In this Aug. 7, 2020, file photo, students step off the bus and onto campus for their first day of face-to-face instruction since schools closed March 13, 2020, due to the coronavirus pandemic.

A high vaccination rate among staff and taking care to keep classrooms and common areas sanitized are just two ways that Limestone County Schools officials say have helped them avoid major outbreaks and the need for a mask mandate, even as Alabama as a whole remains at high risk for community spread of COVID-19.

LCS Superintendent Randy Shearouse said the district continues to strongly recommend masks and monitor reports of positive tests among students and staff, but as of Friday, they have yet to see a need to mandate masks or announce school shutdowns. Last year, surges in positive test reports led to mass quarantines and two schools shutting down for at least a week.

As of this week, less than 15 employees had been sent home to quarantine, which Shearouse said is due largely in part to how many have gotten vaccinated against the disease.

"We knew we had about 70% vaccinated last year, and I would think a lot more have been vaccinated since then," he said. "It looks like the higher vaccination rate has certainly helped us with our staffing."

The district has also been able to bring back a lot of the key school experiences that were prevented last year by the pandemic — though not without its changes. For example, high school football pep rallies have returned, though Shearouse said some schools have opted to host pep rallies outside, thus allowing for better social distancing.

"Students wanted things to go back to normal," he said. "I didn't really realize they had missed as much as they had, and they wanted things back."
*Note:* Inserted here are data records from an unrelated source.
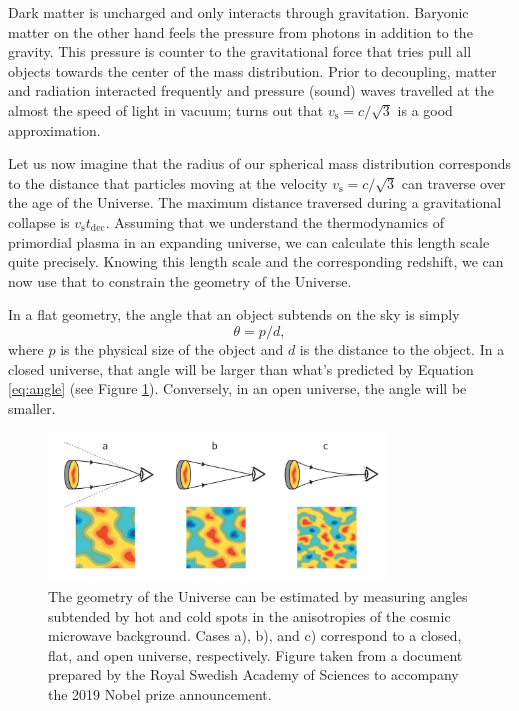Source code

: \documentclass[a4paper,12pt]{article}
\theoremstyle{remark}
\newcommand{\mrm}[1]{\mathrm{#1}}
\renewcommand{\=}[1]{\stackrel{#1}{=}} %
\theoremstyle{plain}
\theoremstyle{definition}
\begin{document}
Dark matter is uncharged and only interacts through gravitation. Baryonic matter on the other hand feels the pressure from photons in addition to the gravity. This pressure is counter to the gravitational force that tries pull all objects towards the center of the mass distribution. Prior to decoupling, matter and radiation interacted frequently and pressure (sound) waves travelled at the almost the speed of light in vacuum; turns out that $v_\mrm{s} = c/\sqrt{3}$ is a good approximation. 

Let us now imagine that the radius of our spherical mass distribution corresponds to the distance that particles moving at the velocity $v_\mrm{s} = c/\sqrt{3}$ can traverse over the age of the Universe. The maximum distance traversed during a gravitational collapse is $v_\mrm{s} t_\mrm{dec}$. Assuming that we understand the thermodynamics of primordial plasma in an expanding universe, we can calculate this length scale quite precisely. Knowing this length scale and the corresponding redshift, we can now use that to constrain the geometry of the Universe. 

In a flat geometry, the angle that an object subtends on the sky is simply
\begin{equation}
\theta = p / d,
\label{eq:angle}
\end{equation}
where $p$ is the physical size of the object and $d$ is the distance to the object. In a closed universe, that angle will be larger than what's predicted by Equation \ref{eq:angle} (see Figure \ref{fig:geometry}). Conversely, in an open universe, the angle will be smaller.

\begin{figure}[t]
\begin{center}
    \includegraphics*[angle=0,width=0.8\textwidth]{img/geometry.png}
    \caption[Geometry of the Universe]{The geometry of the Universe can be estimated by measuring angles subtended by hot and cold spots in the anisotropies of the cosmic microwave background. Cases a), b), and c) correspond to a closed, flat, and open universe, respectively. Figure taken from a document prepared by the Royal Swedish Academy of Sciences to accompany the 2019 Nobel prize announcement.}
\label{fig:geometry}
\end{center}
\end{figure}
\end{document}
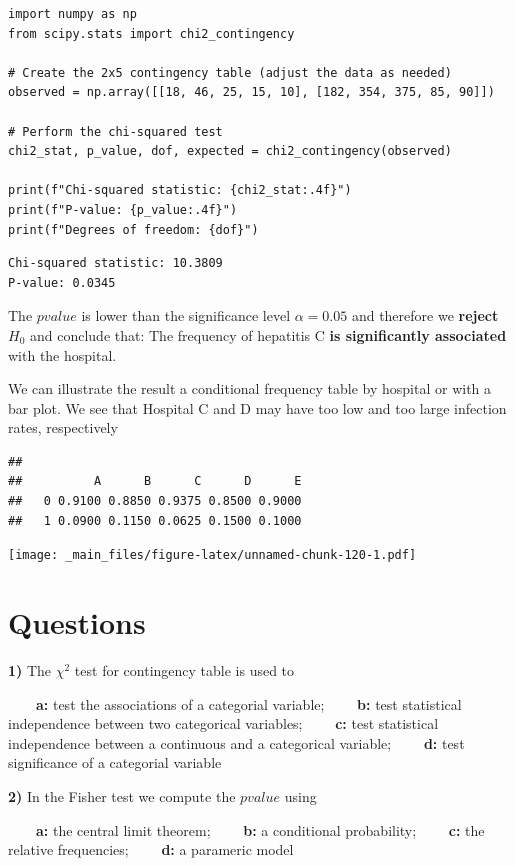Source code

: \documentclass[
]{book}
\begin{document}
\begin{verbatim}
import numpy as np
from scipy.stats import chi2_contingency

# Create the 2x5 contingency table (adjust the data as needed)
observed = np.array([[18, 46, 25, 15, 10], [182, 354, 375, 85, 90]])

# Perform the chi-squared test
chi2_stat, p_value, dof, expected = chi2_contingency(observed)

print(f"Chi-squared statistic: {chi2_stat:.4f}")
print(f"P-value: {p_value:.4f}")
print(f"Degrees of freedom: {dof}")
\end{verbatim}

\begin{verbatim}
Chi-squared statistic: 10.3809
P-value: 0.0345
\end{verbatim}

The \(pvalue\) is lower than the significance level \(\alpha=0.05\) and therefore we \textbf{reject} \(H_0\) and conclude that: The frequency of hepatitis C \textbf{is significantly associated} with the hospital.

We can illustrate the result a conditional frequency table by hospital or with a bar plot. We see that Hospital C and D may have too low and too large infection rates, respectively

\begin{verbatim}
##    
##          A      B      C      D      E
##   0 0.9100 0.8850 0.9375 0.8500 0.9000
##   1 0.0900 0.1150 0.0625 0.1500 0.1000
\end{verbatim}

\texttt{[image: \_main\_files/figure-latex/unnamed-chunk-120-1.pdf]}

\hypertarget{questions-11}{%
\section{Questions}\label{questions-11}}

\textbf{1)} The \(\chi^2\) test for contingency table is used to

\textbf{\(\qquad\)a:} test the associations of a categorial variable;
\textbf{\(\qquad\)b:} test statistical independence between two categorical variables;
\textbf{\(\qquad\)c:} test statistical independence between a continuous and a categorical variable;
\textbf{\(\qquad\)d:} test significance of a categorial variable

\textbf{2)} In the Fisher test we compute the \(pvalue\) using

\textbf{\(\qquad\)a:} the central limit theorem;
\textbf{\(\qquad\)b:} a conditional probability;
\textbf{\(\qquad\)c:} the relative frequencies;
\textbf{\(\qquad\)d:} a parameric model
\end{document}
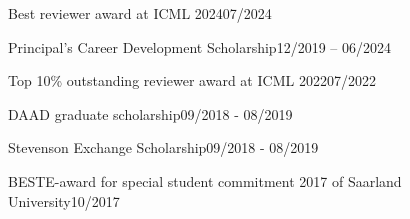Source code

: \documentclass[]{lukas-cv-openfont}
\begin{document}


\noindent
\begin{tightitemize}{1.0em}
    \item Best reviewer award at ICML 2024\hfill 07/2024
    \item Principal's Career Development Scholarship\hfill 12/2019 -- 06/2024
    \item Top 10\% outstanding reviewer award at ICML 2022\hfill 07/2022
    \item DAAD graduate scholarship\hfill 09/2018 - 08/2019
    \item Stevenson Exchange Scholarship\hfill 09/2018 - 08/2019
    \item BESTE-award for special student commitment 2017 of Saarland University\hfill 10/2017
\end{tightitemize}
\sectionsep


\end{document}
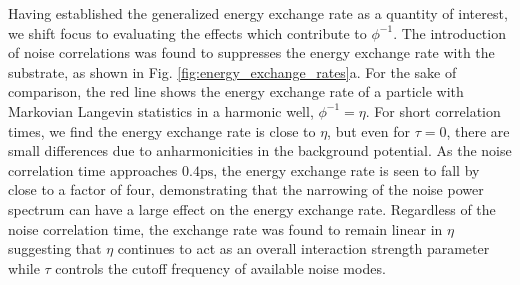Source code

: \documentclass[7pt]{article}
\newcommand{\ps}{\si{\pico\second}}
\begin{document}
Having established the generalized energy exchange rate as a quantity of interest, we shift focus to evaluating the effects which contribute to $\phi^{-1}$. The introduction of noise correlations was found to suppresses the energy exchange rate with the substrate, as shown in Fig. \ref{fig:energy_exchange_rates}a. For the sake of comparison, the red line shows the energy exchange rate of a particle with Markovian Langevin statistics in a harmonic well, $\phi^{-1}=\eta$. For short correlation times, we find the energy exchange rate is close to $\eta$, but even for $\tau=0$, there are small differences due to anharmonicities in the background potential. As the noise correlation time approaches $0.4\ps$, the energy exchange rate is seen to fall by close to a factor of four, demonstrating that the narrowing of the noise power spectrum can have a large effect on the energy exchange rate. Regardless of the noise correlation time, the exchange rate was found to remain linear in $\eta$ suggesting that $\eta$ continues to act as an overall interaction strength parameter while $\tau$ controls the cutoff frequency of available noise modes. 
\end{document}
He said it's important to try to give children "as normal an experience as possible" despite the pandemic, so even if it has its changes, "at least we're having a pep rally."

While masks are optional in class, students are still required to wear them when riding on the bus. The district has also kept the increased sanitization process, Shearouse said, making sure to regularly spray and clean buses, classrooms and common areas at schools. Masks are also available if a child wants to wear one or has lost theirs.

He said he hears pretty regularly from parents on both sides of the mask issue, but for now, the plan is to continue monitoring and take it day by day. Positive test reports are scattered throughout the district, but LCS officials have noticed a slight increase since the school year began.

"We all are (concerned)," he said. "... We hoped we didn't have to deal with (COVID-19) this year, but we are."

When a student does test positive, the current policy is to send a letter home with their classmates, informing parents that their child has possibly been exposed. Students who develop symptoms must stay home and quarantine, but contact tracing and quarantining based on possible exposure alone are not required, Shearouse said.

He said that if a hot spot arises in the district, it's possible the school or schools in that hot spot to be placed under a mask mandate without the entire district being under one, similar to one school being shut down due to an outbreak at that school.

Fortunately, Shearouse said, no such hot spots exist in the district right now. They're hoping it stays that way.